现在他也六十多岁了。谈话间,他说晚年,有时感到寂寞。我劝他写点东西。他说,写一些诗,带来了,因为怕我没时间,放在了李湘洲那里。我说,我很愿意看看他写的东西。第二天,湘洲就把诗稿送来了,共三册。是用小学生的练习簿抄写的。字体细小纤弱,像是十三四岁女学生的手笔,偶尔抄错一两个字,还用白纸贴上,重新抄好。所用练习簿,如同新从南纸店买出来,干净得似未触手。
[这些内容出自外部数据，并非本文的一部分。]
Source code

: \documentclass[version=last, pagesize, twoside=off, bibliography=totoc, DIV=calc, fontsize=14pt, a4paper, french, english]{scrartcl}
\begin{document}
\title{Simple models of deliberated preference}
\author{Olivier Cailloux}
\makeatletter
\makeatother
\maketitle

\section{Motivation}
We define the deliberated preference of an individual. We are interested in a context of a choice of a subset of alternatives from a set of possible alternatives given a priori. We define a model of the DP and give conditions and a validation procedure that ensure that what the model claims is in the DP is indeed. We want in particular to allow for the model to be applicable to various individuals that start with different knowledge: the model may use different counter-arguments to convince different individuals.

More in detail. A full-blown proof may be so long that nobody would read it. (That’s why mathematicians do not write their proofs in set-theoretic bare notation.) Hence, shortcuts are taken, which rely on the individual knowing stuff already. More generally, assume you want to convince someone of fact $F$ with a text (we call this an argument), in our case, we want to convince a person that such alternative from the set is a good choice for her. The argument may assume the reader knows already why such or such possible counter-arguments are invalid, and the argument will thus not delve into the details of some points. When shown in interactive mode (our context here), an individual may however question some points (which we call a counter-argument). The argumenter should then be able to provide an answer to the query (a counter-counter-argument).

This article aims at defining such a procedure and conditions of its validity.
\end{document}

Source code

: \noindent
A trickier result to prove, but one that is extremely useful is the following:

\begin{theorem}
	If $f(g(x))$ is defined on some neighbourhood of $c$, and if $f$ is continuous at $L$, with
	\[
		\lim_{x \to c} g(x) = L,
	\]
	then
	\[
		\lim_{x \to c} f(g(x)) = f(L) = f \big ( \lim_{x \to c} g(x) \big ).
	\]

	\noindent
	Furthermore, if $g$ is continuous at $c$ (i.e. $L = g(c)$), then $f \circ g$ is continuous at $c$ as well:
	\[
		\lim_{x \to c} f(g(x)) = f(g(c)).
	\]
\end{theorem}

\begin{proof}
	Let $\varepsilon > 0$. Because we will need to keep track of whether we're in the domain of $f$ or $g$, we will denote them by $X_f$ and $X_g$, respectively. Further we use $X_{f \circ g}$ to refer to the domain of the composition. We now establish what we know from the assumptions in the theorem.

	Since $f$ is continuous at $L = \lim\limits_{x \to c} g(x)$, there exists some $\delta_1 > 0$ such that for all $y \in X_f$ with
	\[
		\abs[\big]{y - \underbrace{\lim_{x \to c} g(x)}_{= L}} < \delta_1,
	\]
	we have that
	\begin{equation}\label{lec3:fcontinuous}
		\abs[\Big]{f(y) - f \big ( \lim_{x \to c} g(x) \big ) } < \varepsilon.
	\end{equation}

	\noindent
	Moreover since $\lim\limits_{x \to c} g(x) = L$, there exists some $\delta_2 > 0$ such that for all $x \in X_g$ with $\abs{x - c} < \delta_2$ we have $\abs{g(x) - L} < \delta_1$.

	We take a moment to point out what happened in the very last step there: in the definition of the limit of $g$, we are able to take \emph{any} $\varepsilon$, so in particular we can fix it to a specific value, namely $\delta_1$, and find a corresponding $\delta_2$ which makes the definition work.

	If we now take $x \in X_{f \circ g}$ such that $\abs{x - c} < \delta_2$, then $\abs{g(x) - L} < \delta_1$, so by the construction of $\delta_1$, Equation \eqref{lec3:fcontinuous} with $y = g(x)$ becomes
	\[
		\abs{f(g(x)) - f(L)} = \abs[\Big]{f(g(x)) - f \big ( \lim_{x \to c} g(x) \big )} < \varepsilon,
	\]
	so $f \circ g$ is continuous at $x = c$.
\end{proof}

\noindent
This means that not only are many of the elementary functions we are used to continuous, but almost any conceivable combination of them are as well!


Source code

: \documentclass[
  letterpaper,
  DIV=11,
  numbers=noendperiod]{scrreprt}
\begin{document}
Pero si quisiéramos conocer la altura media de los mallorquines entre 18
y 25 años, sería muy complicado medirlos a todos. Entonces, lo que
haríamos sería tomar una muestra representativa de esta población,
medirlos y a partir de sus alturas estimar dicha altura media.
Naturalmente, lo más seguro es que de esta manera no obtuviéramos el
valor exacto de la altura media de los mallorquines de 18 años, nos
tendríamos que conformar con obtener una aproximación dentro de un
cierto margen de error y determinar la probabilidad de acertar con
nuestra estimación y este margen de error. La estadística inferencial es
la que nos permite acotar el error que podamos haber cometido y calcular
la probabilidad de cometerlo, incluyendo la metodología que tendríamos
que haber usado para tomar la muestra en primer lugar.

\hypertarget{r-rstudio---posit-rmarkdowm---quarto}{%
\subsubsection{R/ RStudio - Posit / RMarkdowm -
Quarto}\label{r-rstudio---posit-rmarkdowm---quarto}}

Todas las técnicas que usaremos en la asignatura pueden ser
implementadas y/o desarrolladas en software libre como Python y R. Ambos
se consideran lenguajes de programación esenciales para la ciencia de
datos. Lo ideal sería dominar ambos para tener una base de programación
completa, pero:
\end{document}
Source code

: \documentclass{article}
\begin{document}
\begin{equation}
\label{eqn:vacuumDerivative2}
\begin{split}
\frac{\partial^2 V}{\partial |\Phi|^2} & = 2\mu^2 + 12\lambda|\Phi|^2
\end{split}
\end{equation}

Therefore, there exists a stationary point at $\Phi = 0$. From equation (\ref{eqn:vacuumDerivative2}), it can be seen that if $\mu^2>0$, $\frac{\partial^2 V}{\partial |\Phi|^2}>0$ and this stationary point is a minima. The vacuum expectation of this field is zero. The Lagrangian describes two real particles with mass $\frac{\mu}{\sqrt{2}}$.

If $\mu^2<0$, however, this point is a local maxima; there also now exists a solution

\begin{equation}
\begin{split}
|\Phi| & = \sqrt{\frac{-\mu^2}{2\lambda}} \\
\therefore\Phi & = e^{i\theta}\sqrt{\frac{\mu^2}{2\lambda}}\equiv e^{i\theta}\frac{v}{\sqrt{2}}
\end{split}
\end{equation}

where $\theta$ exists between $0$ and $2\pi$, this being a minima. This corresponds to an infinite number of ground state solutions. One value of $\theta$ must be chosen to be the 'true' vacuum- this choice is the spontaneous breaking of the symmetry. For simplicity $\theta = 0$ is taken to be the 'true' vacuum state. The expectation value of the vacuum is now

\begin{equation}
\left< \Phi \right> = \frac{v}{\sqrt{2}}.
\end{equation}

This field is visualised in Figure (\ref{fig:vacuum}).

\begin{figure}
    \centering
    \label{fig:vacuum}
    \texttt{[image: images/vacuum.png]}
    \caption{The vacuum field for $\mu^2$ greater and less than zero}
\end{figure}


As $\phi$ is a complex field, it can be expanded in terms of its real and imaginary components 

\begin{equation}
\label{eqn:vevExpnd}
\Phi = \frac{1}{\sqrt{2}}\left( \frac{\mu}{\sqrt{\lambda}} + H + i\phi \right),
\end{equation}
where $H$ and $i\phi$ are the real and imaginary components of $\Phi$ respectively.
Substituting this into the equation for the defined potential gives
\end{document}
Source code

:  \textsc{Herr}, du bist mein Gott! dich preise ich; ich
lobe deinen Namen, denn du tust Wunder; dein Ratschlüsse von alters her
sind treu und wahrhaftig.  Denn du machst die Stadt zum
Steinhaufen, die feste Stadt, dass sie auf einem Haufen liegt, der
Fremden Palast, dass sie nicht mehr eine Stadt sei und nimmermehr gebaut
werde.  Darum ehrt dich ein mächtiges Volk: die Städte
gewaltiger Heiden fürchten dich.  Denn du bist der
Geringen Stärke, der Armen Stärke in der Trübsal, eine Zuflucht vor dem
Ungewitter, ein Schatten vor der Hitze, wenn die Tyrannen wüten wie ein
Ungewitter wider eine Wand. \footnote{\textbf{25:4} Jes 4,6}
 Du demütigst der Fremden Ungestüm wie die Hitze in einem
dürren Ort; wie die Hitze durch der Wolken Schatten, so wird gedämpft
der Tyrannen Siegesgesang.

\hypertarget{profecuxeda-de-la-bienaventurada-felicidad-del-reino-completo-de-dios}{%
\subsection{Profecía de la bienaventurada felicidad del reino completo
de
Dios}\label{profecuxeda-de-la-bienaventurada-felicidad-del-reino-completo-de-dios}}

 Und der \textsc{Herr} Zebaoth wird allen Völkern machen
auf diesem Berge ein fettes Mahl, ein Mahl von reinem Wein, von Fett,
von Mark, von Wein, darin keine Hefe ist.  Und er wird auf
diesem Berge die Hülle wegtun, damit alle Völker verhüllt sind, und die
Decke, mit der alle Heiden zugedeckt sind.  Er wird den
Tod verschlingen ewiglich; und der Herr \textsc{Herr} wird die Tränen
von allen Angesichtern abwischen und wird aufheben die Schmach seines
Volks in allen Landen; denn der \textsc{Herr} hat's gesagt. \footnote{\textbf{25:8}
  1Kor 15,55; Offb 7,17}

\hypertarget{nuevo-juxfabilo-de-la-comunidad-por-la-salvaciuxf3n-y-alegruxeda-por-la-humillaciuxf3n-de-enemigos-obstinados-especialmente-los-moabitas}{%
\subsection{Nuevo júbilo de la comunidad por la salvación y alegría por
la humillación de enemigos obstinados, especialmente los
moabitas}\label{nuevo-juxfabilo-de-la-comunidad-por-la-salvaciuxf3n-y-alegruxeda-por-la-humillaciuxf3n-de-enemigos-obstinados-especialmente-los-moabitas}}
三本诗稿,装在一个旧封套里,表面又糊上一层同样颜色的纸,写好他自己的姓名和通讯处,贴好邮票一角八分,旁注“挂号”二字。这是为的,别人看过以后,即可很方便地送到邮局,给他寄回去。
我想:这都是老一代人的习惯。当天下午,我就坐在院子里,读完了一册。
和其他文学形式相较,“五四”以来,中国的新诗,受外国诗的影响最迅速也最显著,这是诗的形式特点决定的。欧美各国的著名诗人,古典的以及新的流派,中国差不多都是很快就有了译本,加上会外语的人很多,他们的诗,在中国都曾有人学习过尝试过。但影响比较深远的,则要数拜伦、斐多菲、普希金、涅克拉索夫、惠特曼和马雅珂夫斯基。这些诗人的作品,有两种特点:热烈的情感和对现实的凝注。欧洲的形式主义的诗和象征主义的诗,在中国也曾得到流传,并有名家,但这种诗,多行之不远,影响不大。因为这都是诗人书斋里的玩意,广大的群众无法接受。
与人民的现实生活及当前的命运相结合,在中国的土地上,不断产生自己的歌手。他们的成功之作,多在早期,即青春热情兴旺之时。这种热情多是单纯的,无私的,并没有其他干扰。及至晚期,经过各种消磨,大多失去朝气,影响也就渐渐微弱。
我以为,中国的新诗,从诞生就是欧化的成分居多,受外来影响较大。但这究系形式,并不妨碍中国新诗的作者,发挥其天才及热力,为中华民族的兴盛而呼号。实际上,每当变革之期,都有代表这一时代的歌者,应运而生,作雄鸡之唱,风靡一代。中国新诗的形式,恐怕就沿着这条道路走下去,这是无法挽回,也无法改变的。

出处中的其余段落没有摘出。